Why This Combination Comes Up So Often

Patients who need apixaban typically carry diagnoses like atrial fibrillation (AF) or venous thromboembolism (VTE), conditions that frequently coexist with cardiovascular risk factors requiring statin therapy. The overlap is large. In the ARISTOTLE trial (N=18,201), over 30% of randomized participants were already receiving a statin at baseline [1]. Prescribers see this pair on medication reconciliation lists daily.

The Clinical Scenario

A 67-year-old with nonvalvular AF and an LDL of 142 mg/dL gets started on apixaban 5 mg twice daily and rosuvastatin 20 mg once daily at the same visit. The question of whether these two drugs interact is practical, not theoretical. It affects whether the prescriber needs to alter timing, doses, or monitoring.

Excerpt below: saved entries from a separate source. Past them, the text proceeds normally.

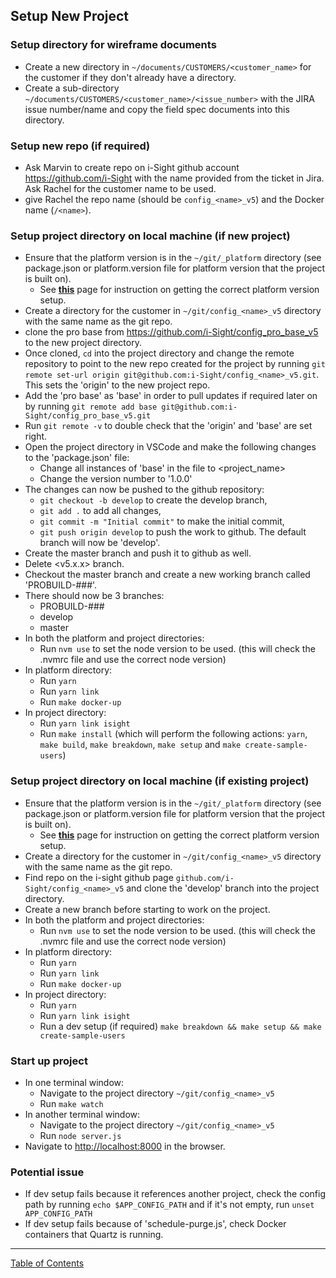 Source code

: ## Setup New Project

### Setup directory for wireframe documents
- Create a new directory in `~/documents/CUSTOMERS/<customer_name>` for the customer if they don't already have a directory.
- Create a sub-directory `~/documents/CUSTOMERS/<customer_name>/<issue_number>` with the JIRA issue number/name and copy the field spec documents into this directory.

### Setup new repo (if required)
- Ask Marvin to create repo on i-Sight github account <https://github.com/i-Sight> with the name provided from the ticket in Jira. Ask Rachel for the customer name to be used.
- give Rachel the repo name (should be `config_<name>_v5`) and the Docker name (`/<name>`).

### Setup project directory on local machine (if new project)
- Ensure that the platform version is in the `~/git/_platform` directory (see package.json or platform.version file for platform version that the project is built on).
  - See **[this](./setup_new_platform_locally.md)** page for instruction on getting the correct platform version setup.
- Create a directory for the customer in `~/git/config_<name>_v5` directory with the same name as the git repo.
- clone the pro base from <https://github.com/i-Sight/config_pro_base_v5> to the new project directory.
- Once cloned, `cd` into the project directory and change the remote repository to point to the new repo created for the project by running `git remote set-url origin git@github.com:i-Sight/config_<name>_v5.git`. This sets the 'origin' to the new project repo.
- Add the 'pro base' as 'base' in order to pull updates if required later on by running `git remote add base git@github.com:i-Sight/config_pro_base_v5.git`
- Run `git remote -v` to double check that the 'origin' and 'base' are set right.
- Open the project directory in VSCode and make the following changes to the 'package.json' file:
  - Change all instances of 'base' in the file to <project_name>
  - Change the version number to '1.0.0'
- The changes can now be pushed to the github repository:
  - `git checkout -b develop` to create the develop branch,
  - `git add .` to add all changes,
  - `git commit -m "Initial commit"` to make the initial commit,
  - `git push origin develop` to push the work to github. The default branch will now be 'develop'.
- Create the master branch and push it to github as well.
- Delete <v5.x.x> branch.
- Checkout the master branch and create a new working branch called 'PROBUILD-###'.
- There should now be 3 branches:
  - PROBUILD-###
  - develop
  - master
- In both the platform and project directories:
  - Run `nvm use` to set the node version to be used. (this will check the .nvmrc file and use the correct node version)
- In platform directory:
  - Run `yarn`
  - Run `yarn link`
  - Run `make docker-up`
- In project directory:
  - Run `yarn link isight`
  - Run `make install` (which will perform the following actions: `yarn`, `make build`, `make breakdown`, `make setup` and `make create-sample-users`)

### Setup project directory on local machine (if existing project)
- Ensure that the platform version is in the `~/git/_platform` directory (see package.json or platform.version file for platform version that the project is built on).
  - See **[this](./setup_new_platform_locally.md)** page for instruction on getting the correct platform version setup.
- Create a directory for the customer in `~/git/config_<name>_v5` directory with the same name as the git repo.
- Find repo on the i-sight github page `github.com/i-Sight/config_<name>_v5` and clone the 'develop' branch into the project directory.
- Create a new branch before starting to work on the project.
- In both the platform and project directories:
  - Run `nvm use` to set the node version to be used. (this will check the .nvmrc file and use the correct node version)
- In platform directory:
  - Run `yarn`
  - Run `yarn link`
  - Run `make docker-up`
- In project directory:
  - Run `yarn`
  - Run `yarn link isight`
  - Run a dev setup (if required) `make breakdown && make setup && make create-sample-users`

### Start up project
- In one terminal window:
  - Navigate to the project directory `~/git/config_<name>_v5`
  - Run `make watch`
- In another terminal window:
  - Navigate to the project directory `~/git/config_<name>_v5`
  - Run `node server.js`
- Navigate to <http://localhost:8000> in the browser.

### Potential issue
- If dev setup fails because it references another project, check the config path by running `echo $APP_CONFIG_PATH` and if it's not empty, run `unset APP_CONFIG_PATH`
- If dev setup fails because of 'schedule-purge.js', check Docker containers that Quartz is running.


***
[Table of Contents](../README.md)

Why Rosuvastatin Specifically

Among statins, rosuvastatin is one of the least likely to interact with CYP3A4-dependent drugs. Unlike atorvastatin, lovastatin, and simvastatin (all significantly metabolized by CYP3A4), rosuvastatin is primarily metabolized by CYP2C9 with minor CYP2C19 involvement [2]. This metabolic separation is the pharmacokinetic foundation for the drug pair's favorable safety profile.

Mechanism of Interaction: CYP Enzymes, P-gp, and BCRP

The interaction profile between rosuvastatin and apixaban involves three systems: cytochrome P450 enzymes, P-glycoprotein (P-gp), and breast cancer resistance protein (BCRP). Understanding each layer clarifies why this combination is lower-risk than many statin-anticoagulant pairs.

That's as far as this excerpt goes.